Plain-text document sources:

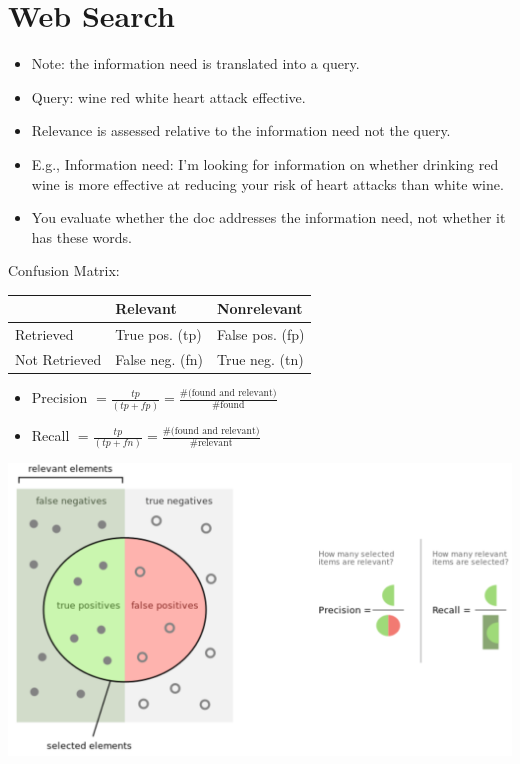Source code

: 
\section{Web Search}

\begin{breakbox}
\begin{itemize}
	\item Note: the information need is translated into a query.
	\item Query: wine red white heart attack effective.
	\item Relevance is assessed relative to the information need not the query.
	\item E.g., Information need: I'm looking for information on whether drinking red wine is more effective at reducing your risk of heart attacks than white wine.
	\item You evaluate whether the doc addresses the information need, not whether it has these words.
\end{itemize}
\end{breakbox}

\begin{breakbox}
\newline Confusion Matrix:
\begin{center}
\begin{tabular}{| l | l | l |}
\hline
 & Relevant & Nonrelevant \\ \hline
Retrieved	& True pos. (tp) & False pos. (fp) \\ \hline
Not Retrieved & False neg. (fn) & True neg. (tn) \\
\hline
\end{tabular}
\end{center}
\begin{itemize}
	\item Precision $= \frac{tp}{(tp + fp)} = \frac{\text{\# (found and relevant)}}{\text{\# found}}$
	\item Recall $= \frac{tp}{(tp + fn)} = \frac{\text{\# (found and relevant)}}{\text{\# relevant}}$
\end{itemize}
\begin{center}
\includegraphics[width=.15\textwidth]{slides_images/precision_recall}
\end{center}
\end{breakbox}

▶ Work to complete: Among the lines above, find those carrying the word "frac" and copy them out.

▶ Result:
	\item Precision $= \frac{tp}{(tp + fp)} = \frac{\text{\# (found and relevant)}}{\text{\# found}}$
	\item Recall $= \frac{tp}{(tp + fn)} = \frac{\text{\# (found and relevant)}}{\text{\# relevant}}$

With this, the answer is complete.